Studio album by Toshiko Akiyoshi – Lew Tabackin Big Band
- Released: 1977
- Recorded: RCA Studio 'A', Hollywood, California, January 10–11, 1977
- Genre: Jazz
- Length: 36:56
- Label: Baystate Records
- Producer: Hiroshi Isaka

Toshiko Akiyoshi – Lew Tabackin Big Band chronology
| Insights (1976) | March of the Tadpoles (1977) | Live at Newport '77 (1977) |

= March of the Tadpoles =

March of the Tadpoles was the fifth studio recording of the Toshiko Akiyoshi – Lew Tabackin Big Band. The album was released in Japan in 1977 by Baystate.

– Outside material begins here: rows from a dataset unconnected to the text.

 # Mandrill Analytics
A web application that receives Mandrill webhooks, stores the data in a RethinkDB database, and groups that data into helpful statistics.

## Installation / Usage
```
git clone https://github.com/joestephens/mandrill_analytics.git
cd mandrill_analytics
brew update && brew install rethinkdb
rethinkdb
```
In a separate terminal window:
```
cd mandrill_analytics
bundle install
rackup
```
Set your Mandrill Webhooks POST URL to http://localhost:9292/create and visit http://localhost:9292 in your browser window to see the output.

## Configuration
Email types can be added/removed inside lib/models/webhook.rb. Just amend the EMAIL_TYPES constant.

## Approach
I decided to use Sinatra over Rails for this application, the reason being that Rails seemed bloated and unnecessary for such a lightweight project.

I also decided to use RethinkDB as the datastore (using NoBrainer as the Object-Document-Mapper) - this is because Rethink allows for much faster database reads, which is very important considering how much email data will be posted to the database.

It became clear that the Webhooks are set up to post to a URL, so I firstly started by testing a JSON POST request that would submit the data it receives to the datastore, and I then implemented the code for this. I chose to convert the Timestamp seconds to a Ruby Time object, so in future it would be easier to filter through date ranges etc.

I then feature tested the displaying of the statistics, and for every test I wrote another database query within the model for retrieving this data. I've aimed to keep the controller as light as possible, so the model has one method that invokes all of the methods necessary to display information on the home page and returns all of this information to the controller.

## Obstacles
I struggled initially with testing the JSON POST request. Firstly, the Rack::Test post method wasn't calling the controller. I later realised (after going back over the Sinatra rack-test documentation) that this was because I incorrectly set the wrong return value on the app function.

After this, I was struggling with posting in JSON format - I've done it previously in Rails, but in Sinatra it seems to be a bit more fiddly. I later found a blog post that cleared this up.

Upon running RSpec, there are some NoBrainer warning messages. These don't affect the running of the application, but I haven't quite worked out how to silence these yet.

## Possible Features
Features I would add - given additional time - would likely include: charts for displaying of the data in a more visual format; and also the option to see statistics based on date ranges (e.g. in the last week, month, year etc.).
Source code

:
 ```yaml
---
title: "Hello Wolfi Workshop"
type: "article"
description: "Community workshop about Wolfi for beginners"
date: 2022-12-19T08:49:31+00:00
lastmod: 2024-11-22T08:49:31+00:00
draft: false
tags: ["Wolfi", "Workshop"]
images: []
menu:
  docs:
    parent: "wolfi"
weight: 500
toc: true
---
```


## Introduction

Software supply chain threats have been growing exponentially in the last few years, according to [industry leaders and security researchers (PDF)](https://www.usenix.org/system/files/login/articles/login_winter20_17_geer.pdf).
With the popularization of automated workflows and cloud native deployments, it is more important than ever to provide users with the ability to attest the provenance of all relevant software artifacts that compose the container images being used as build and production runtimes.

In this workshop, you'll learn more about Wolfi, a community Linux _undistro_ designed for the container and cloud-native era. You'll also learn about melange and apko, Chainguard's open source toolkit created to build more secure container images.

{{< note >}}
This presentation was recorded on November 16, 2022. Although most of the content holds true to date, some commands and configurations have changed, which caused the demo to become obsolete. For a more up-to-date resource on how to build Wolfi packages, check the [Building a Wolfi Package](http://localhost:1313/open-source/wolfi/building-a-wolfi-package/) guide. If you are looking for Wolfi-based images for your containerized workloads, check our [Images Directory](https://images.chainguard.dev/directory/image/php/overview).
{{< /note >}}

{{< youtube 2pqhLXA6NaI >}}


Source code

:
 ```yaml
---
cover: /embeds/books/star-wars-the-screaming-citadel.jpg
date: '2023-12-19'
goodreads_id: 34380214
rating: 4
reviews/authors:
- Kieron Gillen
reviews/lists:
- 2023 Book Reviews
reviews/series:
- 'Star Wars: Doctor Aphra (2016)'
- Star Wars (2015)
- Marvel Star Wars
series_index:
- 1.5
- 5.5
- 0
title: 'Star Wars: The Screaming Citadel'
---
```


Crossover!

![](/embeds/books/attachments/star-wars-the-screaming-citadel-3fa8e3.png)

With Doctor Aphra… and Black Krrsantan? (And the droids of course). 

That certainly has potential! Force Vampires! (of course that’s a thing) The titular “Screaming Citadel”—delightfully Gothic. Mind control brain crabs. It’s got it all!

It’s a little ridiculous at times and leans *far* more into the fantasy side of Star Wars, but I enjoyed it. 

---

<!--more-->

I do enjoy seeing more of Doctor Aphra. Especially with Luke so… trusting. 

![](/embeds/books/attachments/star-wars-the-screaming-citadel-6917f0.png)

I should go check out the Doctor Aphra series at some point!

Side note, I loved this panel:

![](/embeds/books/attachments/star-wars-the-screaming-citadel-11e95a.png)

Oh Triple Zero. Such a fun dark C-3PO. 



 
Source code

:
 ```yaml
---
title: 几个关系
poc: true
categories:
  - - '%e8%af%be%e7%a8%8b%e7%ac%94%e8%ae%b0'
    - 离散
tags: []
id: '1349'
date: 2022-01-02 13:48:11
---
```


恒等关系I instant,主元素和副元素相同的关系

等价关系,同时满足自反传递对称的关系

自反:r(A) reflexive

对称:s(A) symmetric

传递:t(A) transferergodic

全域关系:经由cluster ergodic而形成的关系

The album received two 1985 Grammy Award nominations – for "Best Jazz Instrumental Performance - Big Band" and for "Best Arrangement on an Instrumental" (for the song, "March of the Tadpoles").

All tracks from this album are also included on the 2008 Mosaic 3 CD compilation, Mosaic Select: Toshiko Akiyoshi - Lew Tabackin Big Band.

Professional ratings
Review scores
| Source | Rating |
| Allmusic link |  |

==Track listing==
All songs composed and arranged by Toshiko Akiyoshi:
LP side A
1. "March of the Tadpoles" – 6:54
2. "Mobile" – 5:20
3. "Deracinated Flower" – 8:14
LP side B
1. "Yellow is Mellow" – 8:53
2. "Notorious Tourist from the East" – 7:35

==Personnel==
- Toshiko Akiyoshi – piano
- Lew Tabackin – tenor saxophone and flute
- Tom Peterson – tenor saxophone
- Dick Spencer – alto saxophone
- Gary Foster – alto saxophone
- Bill Perkins – baritone saxophone
- Steven Huffsteter – trumpet
- Bobby Shew – trumpet
- Mike Price – trumpet
- Richard Cooper – trumpet
- Charlie Loper – trombone
- Bill Reichenbach Jr. – trombone
- Rick Culver – trombone
- Phil Teele – bass trombone
- Don Baldwin – bass
- Peter Donald – drums

Guest artist:
- Emil Richards – percussion (on "Notorious Tourist from the East")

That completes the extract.